After transcripts were clustered and corrected, functional annotations (NCBI non-redundant protein sequences(NR), NCBI non-redundant nucleotide sequences(NT), Gene ontology(GO), EuKaryotic Orthologous Groups(KOG), KEGG, SwissProt, Interpro) were performed using BLAST, Blast2GO and InterProScan5, and a total of 104,062 transcripts were annotated (Figure 2A). The total number of transcripts annotated by any database was 94,025, accounting for 90.53% of all transcripts. The NR database had the highest annotation rate, accounting for 85.52% of all transcripts and the GO database had the lowest annotation rate, accounting for 34.26% of all transcripts. The total number of transcripts annotated by all seven databases was 21,781, accounting for 20.93% of all transcripts. The overall status of the annotations is shown in Table S2. To better understand the full-length transcripts that were obtained, their functions were investigated using the KEGG pathway database; a total of 104,062 genes were involved in 19 metabolic pathways. The unigenes were divided into six branches according to the KEGG metabolic pathway: organismal systems (A), metabolism (B), human diseases (C), genetic information processing (D), environmental information processing (E), and cellular processes (F). It was found that 1495 unigenes were enriched in the metabolic pathways of terpenoids and polyketides (Figure 2B). The obtained unigenes were GO annotated, and the genes that were annotated successfully were classified according to the 54 biological functional classifications under the three major GO categories: biological process, cellular component and molecular function. In the biological process category, there were relatively high numbers of genes involved in the cellular process, metabolic process, and single-organism process classifications. In the cellular component category, there were more genes involved in the cell, cell part, membrane, and binding processes classifications than in other classifications. In the molecular function category, genes were mainly classified into catalytic activity, structural molecule activity and transporter activity (Figure 2C). The above results reveal a comprehensive functional characterization of the full-length C. porrectum transcriptome, and will help further study on gene functions.

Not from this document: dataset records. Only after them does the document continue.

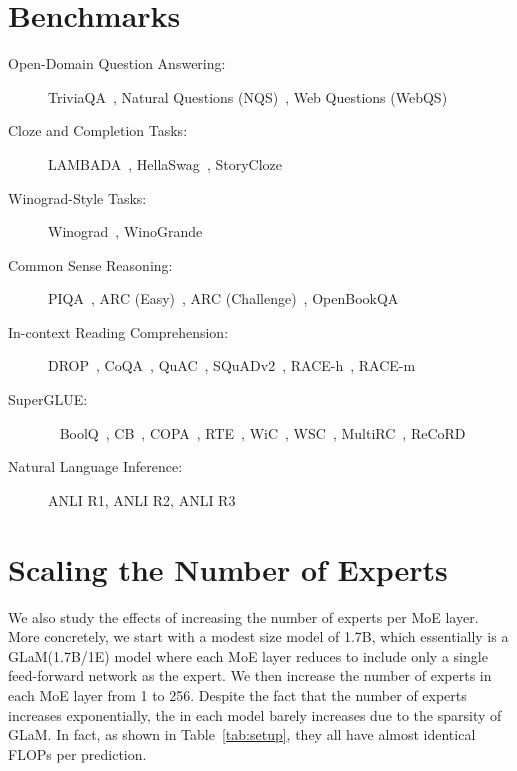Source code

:\documentclass{article}
\newcommand{\glam}{GLaM\xspace}
\begin{document}



\clearpage
\appendix

\section{Benchmarks}
\label{sec:benchmarks}

\begin{description}
    \item [Open-Domain Question Answering:] TriviaQA~\cite{JoshiTriviaQA2017}, Natural Questions (NQS)~\cite{nqs2019}, Web Questions (WebQS)~\cite{webqs2013}
    \item [Cloze and Completion Tasks:] LAMBADA~\cite{lambada2016}, HellaSwag~\cite{hellaswag2019}, StoryCloze~\cite{storycloze2016}
    \item [Winograd-Style Tasks:]
        Winograd~\cite{winograd2012}, WinoGrande~\cite{Winogrande2020}
    \item [Common Sense Reasoning:]
    PIQA~\cite{PIQA2020}, ARC (Easy)~\cite{allenai:arc}, ARC (Challenge)~\cite{allenai:arc}, OpenBookQA~\cite{OpenBookQA2018}
    \item [In-context Reading Comprehension:] DROP~\cite{DROP2019}, CoQA~\cite{COQA2019}, QuAC~\cite{QUAC2018}, SQuADv2~\cite{squad2018}, RACE-h~\cite{race2017}, RACE-m~\cite{race2017}
    \item [SuperGLUE:]~\cite{superglue2019} BoolQ~\cite{boolq2019}, CB~\cite{cb2019}, COPA~\cite{COPA2012}, RTE~\cite{rte2006}, WiC~\cite{wic2018}, WSC~\cite{winograd2012}, MultiRC~\cite{multirc2018}, ReCoRD~\cite{record2018}
    \item [Natural Language Inference:] ANLI R1, ANLI R2, ANLI R3~\cite{anli2000}
\end{description}







\section{Scaling the Number of Experts}
\label{sec:scaling_number_experts}
We also study the effects of increasing the number of experts per MoE layer. More concretely, we start with a modest size model of 1.7B, which essentially is a \glam (1.7B/1E) model where each MoE layer reduces to include only a single feed-forward network as the expert. We then increase the number of experts in each MoE layer from 1 to 256. Despite the fact that the number of experts increases exponentially, the  in each model barely increases due to the sparsity of \glam. In fact, as shown in Table~\ref{tab:setup}, they all have almost identical FLOPs per prediction.
\end{document}
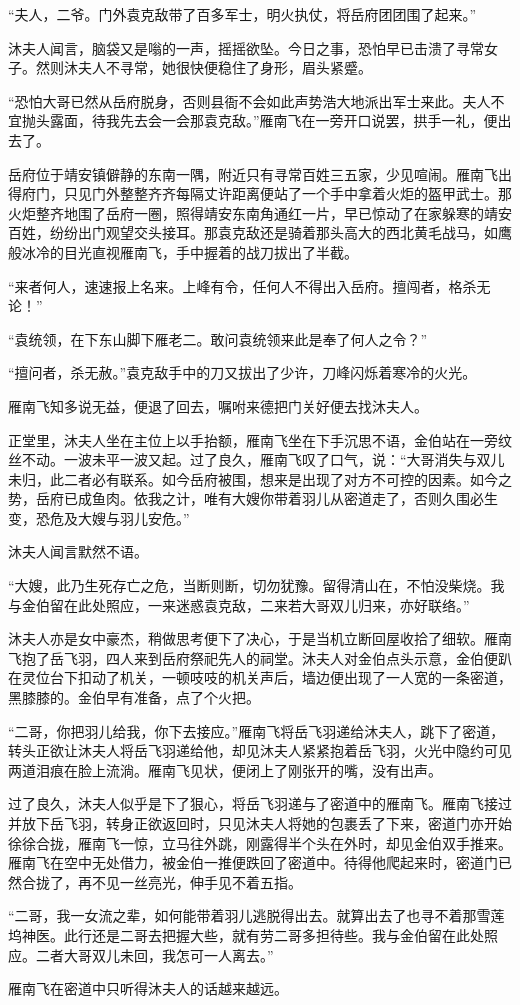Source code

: “夫人，二爷。门外袁克敌带了百多军士，明火执仗，将岳府团团围了起来。”

沐夫人闻言，脑袋又是嗡的一声，摇摇欲坠。今日之事，恐怕早已击溃了寻常女子。然则沐夫人不寻常，她很快便稳住了身形，眉头紧蹙。

“恐怕大哥已然从岳府脱身，否则县衙不会如此声势浩大地派出军士来此。夫人不宜抛头露面，待我先去会一会那袁克敌。”雁南飞在一旁开口说罢，拱手一礼，便出去了。

岳府位于靖安镇僻静的东南一隅，附近只有寻常百姓三五家，少见喧闹。雁南飞出得府门，只见门外整整齐齐每隔丈许距离便站了一个手中拿着火炬的盔甲武士。那火炬整齐地围了岳府一圈，照得靖安东南角通红一片，早已惊动了在家躲寒的靖安百姓，纷纷出门观望交头接耳。那袁克敌还是骑着那头高大的西北黄毛战马，如鹰般冰冷的目光直视雁南飞，手中握着的战刀拔出了半截。

“来者何人，速速报上名来。上峰有令，任何人不得出入岳府。擅闯者，格杀无论！”

“袁统领，在下东山脚下雁老二。敢问袁统领来此是奉了何人之令？”

“擅问者，杀无赦。”袁克敌手中的刀又拔出了少许，刀峰闪烁着寒冷的火光。

雁南飞知多说无益，便退了回去，嘱咐来德把门关好便去找沐夫人。

正堂里，沐夫人坐在主位上以手抬额，雁南飞坐在下手沉思不语，金伯站在一旁纹丝不动。一波未平一波又起。过了良久，雁南飞叹了口气，说：“大哥消失与双儿未归，此二者必有联系。如今岳府被围，想来是出现了对方不可控的因素。如今之势，岳府已成鱼肉。依我之计，唯有大嫂你带着羽儿从密道走了，否则久围必生变，恐危及大嫂与羽儿安危。”

沐夫人闻言默然不语。

“大嫂，此乃生死存亡之危，当断则断，切勿犹豫。留得清山在，不怕没柴烧。我与金伯留在此处照应，一来迷惑袁克敌，二来若大哥双儿归来，亦好联络。”

沐夫人亦是女中豪杰，稍做思考便下了决心，于是当机立断回屋收拾了细软。雁南飞抱了岳飞羽，四人来到岳府祭祀先人的祠堂。沐夫人对金伯点头示意，金伯便趴在灵位台下扣动了机关，一顿吱吱的机关声后，墙边便出现了一人宽的一条密道，黑膝膝的。金伯早有准备，点了个火把。

“二哥，你把羽儿给我，你下去接应。”雁南飞将岳飞羽递给沐夫人，跳下了密道，转头正欲让沐夫人将岳飞羽递给他，却见沐夫人紧紧抱着岳飞羽，火光中隐约可见两道泪痕在脸上流淌。雁南飞见状，便闭上了刚张开的嘴，没有出声。

过了良久，沐夫人似乎是下了狠心，将岳飞羽递与了密道中的雁南飞。雁南飞接过并放下岳飞羽，转身正欲返回时，只见沐夫人将她的包裹丢了下来，密道门亦开始徐徐合拢，雁南飞一惊，立马往外跳，刚露得半个头在外时，却见金伯双手推来。雁南飞在空中无处借力，被金伯一推便跌回了密道中。待得他爬起来时，密道门已然合拢了，再不见一丝亮光，伸手见不着五指。

“二哥，我一女流之辈，如何能带着羽儿逃脱得出去。就算出去了也寻不着那雪莲坞神医。此行还是二哥去把握大些，就有劳二哥多担待些。我与金伯留在此处照应。二者大哥双儿未回，我怎可一人离去。”

雁南飞在密道中只听得沐夫人的话越来越远。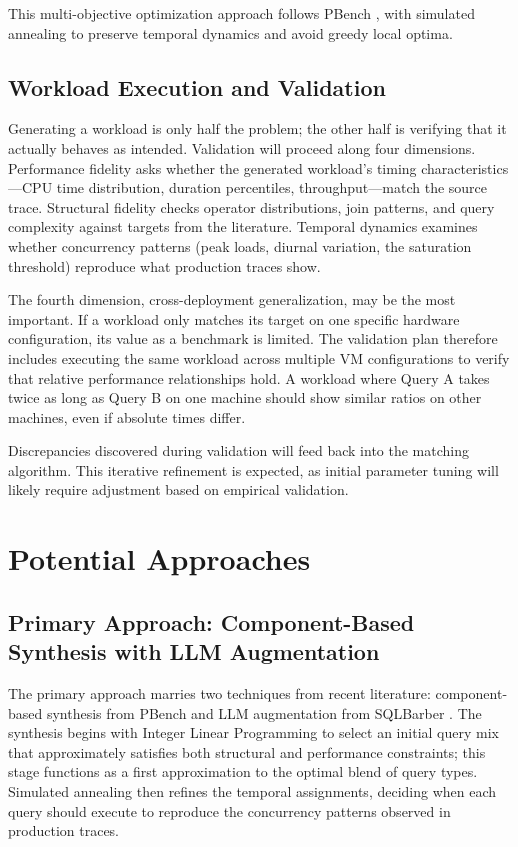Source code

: \documentclass[12pt]{report}
\begin{document}
This multi-objective optimization approach follows PBench \cite{pbench}, with simulated annealing to preserve temporal dynamics and avoid greedy local optima.

\subsection{Workload Execution and Validation}
\label{subsec:execution-validation}

Generating a workload is only half the problem; the other half is verifying that it actually behaves as intended. Validation will proceed along four dimensions. Performance fidelity asks whether the generated workload's timing characteristics---CPU time distribution, duration percentiles, throughput---match the source trace. Structural fidelity checks operator distributions, join patterns, and query complexity against targets from the literature. Temporal dynamics examines whether concurrency patterns (peak loads, diurnal variation, the saturation threshold) reproduce what production traces show.

The fourth dimension, cross-deployment generalization, may be the most important. If a workload only matches its target on one specific hardware configuration, its value as a benchmark is limited. The validation plan therefore includes executing the same workload across multiple VM configurations to verify that relative performance relationships hold. A workload where Query A takes twice as long as Query B on one machine should show similar ratios on other machines, even if absolute times differ.

Discrepancies discovered during validation will feed back into the matching algorithm. This iterative refinement is expected, as initial parameter tuning will likely require adjustment based on empirical validation.

\section{Potential Approaches}
\label{sec:approaches}

\subsection{Primary Approach: Component-Based Synthesis with LLM Augmentation}
\label{subsec:primary-approach}

The primary approach marries two techniques from recent literature: component-based synthesis from PBench \cite{pbench} and LLM augmentation from SQLBarber \cite{sqlbarber}. The synthesis begins with Integer Linear Programming to select an initial query mix that approximately satisfies both structural and performance constraints; this stage functions as a first approximation to the optimal blend of query types. Simulated annealing then refines the temporal assignments, deciding when each query should execute to reproduce the concurrency patterns observed in production traces.
\end{document}
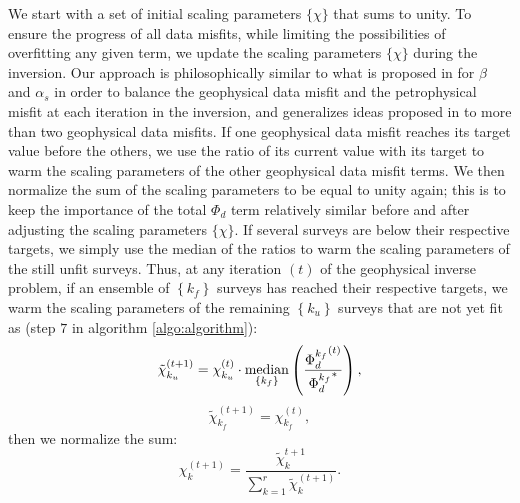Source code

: \documentclass[extra, mreferee]{gji_joint} %
\begin{document}

We start with a set of initial scaling parameters $\{\chi\}$ that sums to unity. To ensure the progress of all data misfits, while limiting the possibilities of overfitting any given term, we update the scaling parameters $\{\chi\}$ during the inversion. Our approach is philosophically similar to what is proposed in \citet{ggz389} for $\beta$ and $\alpha_s$ in order to balance the geophysical data misfit and the petrophysical misfit at each iteration in the inversion, and generalizes ideas proposed in \citet{Lelievre2012} to more than two geophysical data misfits. If one geophysical data misfit reaches its target value before the others, we use the ratio of its current value with its target to warm the scaling parameters of the other geophysical data misfit terms. We then normalize the sum of the scaling parameters to be equal to unity again; this is to keep the importance of the total $\Phi_d$ term relatively similar before and after adjusting the scaling parameters $\{\chi\}$. If several surveys are below their respective targets, we simply use the median of the ratios to warm the scaling parameters of the still unfit surveys. Thus, at any iteration $(t)$ of the geophysical inverse problem, if an ensemble of $\left\{k_f\right\}$ surveys has reached their respective targets, we warm the scaling parameters of the remaining $\left\{k_u\right\}$ surveys that are not yet fit as (step $7$ in algorithm \ref{algo:algorithm}):
\begin{equation}
\tilde{\chi}_{k_u}^{(t+1)} = \chi_{k_u}^{(t)} \cdot \mathop{\hbox{median}}\limits_{\left\{k_f\right\}} \left(\frac{{\Phi_d^{k_f}}^{(t)}}{{\Phi_d^{k_f}}^*}\right) \label{eq:chi_update},
\end{equation}
\begin{equation}
\tilde{\chi}_{k_f}^{(t+1)} = {\chi}_{k_f}^{(t)},
\end{equation}
then we normalize the sum:
\begin{equation}
{\chi^{(t+1)}_k} = \frac{\tilde{\chi}_k^{t+1}}{\sum_{k=1}^r \tilde{\chi}_{k}^{(t+1)}} \label{eq:chi_normalizing}.
\end{equation}
\end{document}
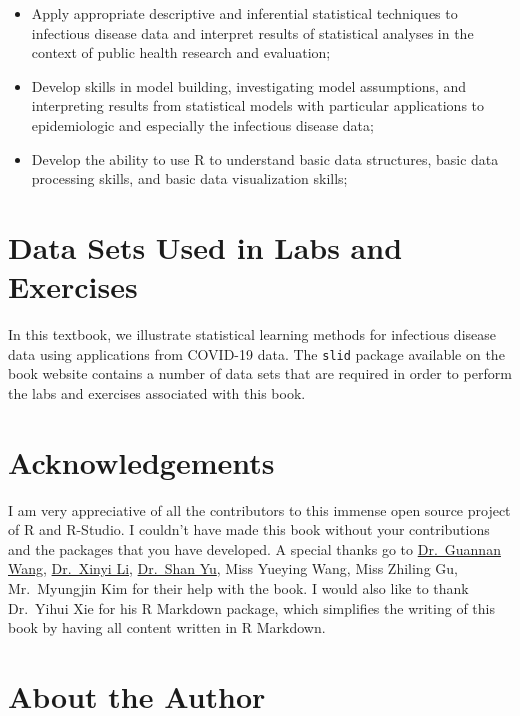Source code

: \documentclass[]{book}
\providecommand{\tightlist}{%
  \setlength{\itemsep}{0pt}\setlength{\parskip}{0pt}}
\begin{document}
\begin{itemize}
\tightlist
\item
  Apply appropriate descriptive and inferential statistical techniques
  to infectious disease data and interpret results of statistical
  analyses in the context of public health research and evaluation;
\item
  Develop skills in model building, investigating model assumptions, and
  interpreting results from statistical models with particular
  applications to epidemiologic and especially the infectious disease
  data;
\item
  Develop the ability to use R to understand basic data structures,
  basic data processing skills, and basic data visualization skills;
\end{itemize}

\section{Data Sets Used in Labs and
Exercises}\label{data-sets-used-in-labs-and-exercises}

In this textbook, we illustrate statistical learning methods for
infectious disease data using applications from COVID-19 data. The
\texttt{slid} package available on the book website contains a number of
data sets that are required in order to perform the labs and exercises
associated with this book.

\section{Acknowledgements}\label{acknowledgements}

I am very appreciative of all the contributors to this immense open
source project of R and R-Studio. I couldn't have made this book without
your contributions and the packages that you have developed. A special
thanks go to
\href{https://people.wm.edu/~gwang01/index.html}{Dr.~Guannan Wang},
\href{https://mthsc.clemson.edu/directory/view_person.py?person_id=734}{Dr.~Xinyi
Li},
\href{https://statistics.as.virginia.edu/faculty-staff/profile/sy5jx}{Dr.~Shan
Yu}, Miss Yueying Wang, Miss Zhiling Gu, Mr.~Myungjin Kim for their help
with the book. I would also like to thank Dr.~Yihui Xie
\citep{xie2020bookdown} for his R Markdown package, which simplifies the
writing of this book by having all content written in R Markdown.

\section{About the Author}\label{about-the-author}
\end{document}
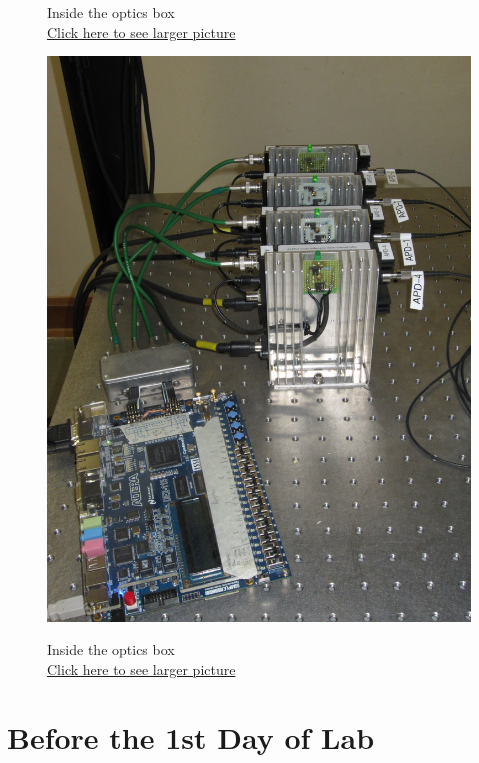 \documentclass{../lab}
\begin{document}
\begin{figure}[H]
  \caption{Inside the optics box \\
  \href{http://experimentationlab.berkeley.edu/sites/default/files/images/QIE_0615.jpg}{Click here to see larger picture}}
  \label{fig:QIE_0615.jpg}
\endminipage\hfill
{}
  \href{http://experimentationlab.berkeley.edu/sites/default/files/images/QIE_APDs_0616.jpg}{\includegraphics[width=\linewidth,keepaspectratio]{images/QIE_APDs_0616.jpg}}
  \caption{Inside the optics box \\ \href{http://experimentationlab.berkeley.edu/sites/default/files/images/QIE_APDs_0616.jpg}{Click here to see larger picture}}\label{fig:QIE_APDs_0616.jpg}
\endminipage
\end{figure}

\section{Before the 1st Day of Lab}
\end{document}
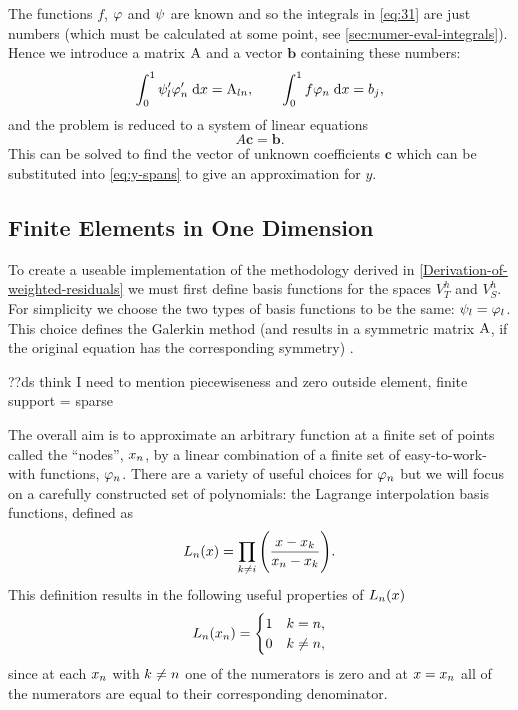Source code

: The functions $f$, $\varphi$ and $\psi$ are known and so the integrals in \cref{eq:31} are just numbers (which must be calculated at some point, see \cref{sec:numer-eval-integrals}).
Hence we introduce a matrix $\mathrm{A}$ and a vector $\mathbf{b}$ containing these numbers:
\begin{equation}
  {\int_0^1  \psi_{l}'\varphi'_{n}  {\; \text{d}}{x}} =\mathrm{A}_{ln},\qquad{\int_0^1  f\varphi_{n}  {\; \text{d}}{x}} =b_{j},\label{eq:Aij_bj}
\end{equation}
and the problem is reduced to a system of linear equations
\begin{equation}
  A\mathbf{c} = \mathbf{b}.
  \label{eq:final_galerkin}
\end{equation}
This can be solved to find the vector of unknown coefficients $\mathbf{c}$ which can be substituted into \cref{eq:y-spans} to give an approximation for $y$.


\subsection{Finite Elements in One Dimension}
\label{sub:Actual-Finite-Elements}

To create a useable implementation of the methodology derived in \cref{Derivation-of-weighted-residuals} we must first define basis functions for the spaces $V_{T}^{h}$ and $V_S^h$.
For simplicity we choose the two types of basis functions to be the same: $\psi_l = \varphi_l$.
This choice defines the Galerkin method (and results in a symmetric matrix $\mathrm{A}$, if the original equation has the corresponding symmetry) \cite[215]{Zeinkiewicz1967}.

??ds think I need to mention piecewiseness and zero outside element, finite support = sparse

The overall aim is to approximate an arbitrary function at a finite set of points called the ``nodes'', $x_n$, by a linear combination of a finite set of easy-to-work-with functions, $\varphi_n$.
There are a variety of useful choices for $\varphi_n$ but we will focus on a carefully constructed set of polynomials: the Lagrange interpolation basis functions, defined as
\begin{equation}
  L_n(x)=\prod_{k\neq i}\Bigg(\dfrac{x-x_{k}}{x_n-x_{k}}\Bigg).
\end{equation}
This definition results in the following useful properties of $L_{n}(x)$
\begin{equation}
  \label{eq:35}
  L_{n}(x_{n}) =
  \begin{cases}
    1 & k = n, \\
    0 & k \neq n,
  \end{cases}
\end{equation}
since at each $x_{n}$ with $k \neq n$ one of the numerators is zero and at
$x = x_{n}$ all of the numerators are equal to their corresponding denominator.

2.4. The Identification of Relative DEGs in C. porrectum Chemotypes and Enrichment Analysis of Transcripts

The expression profiles of the C. porrectum leaf tissues from the eucalyptol, linalool and camphor chemotypes underwent sequencing analysis. The flux and quality of the RNA-Seq data are shown in Table 4. There was a total of 384.31 M clean read data obtained from the three different chemotypes with three biological repetitions, and the total degree of mapping was between 73% and 82%.
To fully explore the potential differential gene expression between the linalool and eucalyptol chemotypes, between the camphor and linalool chemotypes, and between the camphor and eucalyptol chemotypes, the clean reads were mapped to the unigene database. Gene expression data were standardized using a variety of calibration methods, and the DEGs between different chemical types were characterized by differentially expressed sequence (DESeq) with a Q-value < 0.05 and |log2. Fold_change| > 1 [41]. In the eucalyptol chemotype and linalool chemotype comparison group, a total of 31,508 unigenes were identified, including 20,270 upregulated genes and 11,238 downregulated genes. A total of 2975 unigenes were unique to the eucalyptol chemotype, 5391 unigenes were unique to the linalool chemotype, and 23,142 unigenes were shared by the two chemotypes (Figure 3A). In the camphor chemotype and eucalyptol chemotype comparison group, a total of 25,522 unigenes were identified, including 10,834 upregulated genes and 14688 downregulated genes. Of these unigenes, 4969 were unique to the camphor chemotype, 3624 were unique to the eucalyptol chemotype, and 16,929 were shared by the two chemotypes (Figure 3B). In the camphor chemotype and linalool chemotype comparison group, a total of 29,691 unigenes were identified, including 17520 upregulated genes and 12,171 downregulated genes. A total of 3011 unigenes were unique to the camphor chemotype, 4160 unigenes were unique to the linalool chemotype, and 22,520 genes were shared by the two chemotypes (Figure 3C). To explore the differences in metabolic pathways between the linalool and eucalyptol chemotypes, between the camphor and linalool chemotypes, and between the camphor and eucalyptol chemotypes, KEGG enrichment pathways were analyzed using 31,508, 25,522 and 29,691 DEGs, respectively. The top 20 KEGG pathway categories are presented in the form of a dot plot (Figure S2A–C). The pathway with the most significant enrichment of DEGs in the camphor and linalool chemotype comparison group was the “monoterpene biosynthesis” pathway.
The “monoterpene biosynthesis” pathway was also enriched significantly in the camphor and eucalyptol chemotype comparison group.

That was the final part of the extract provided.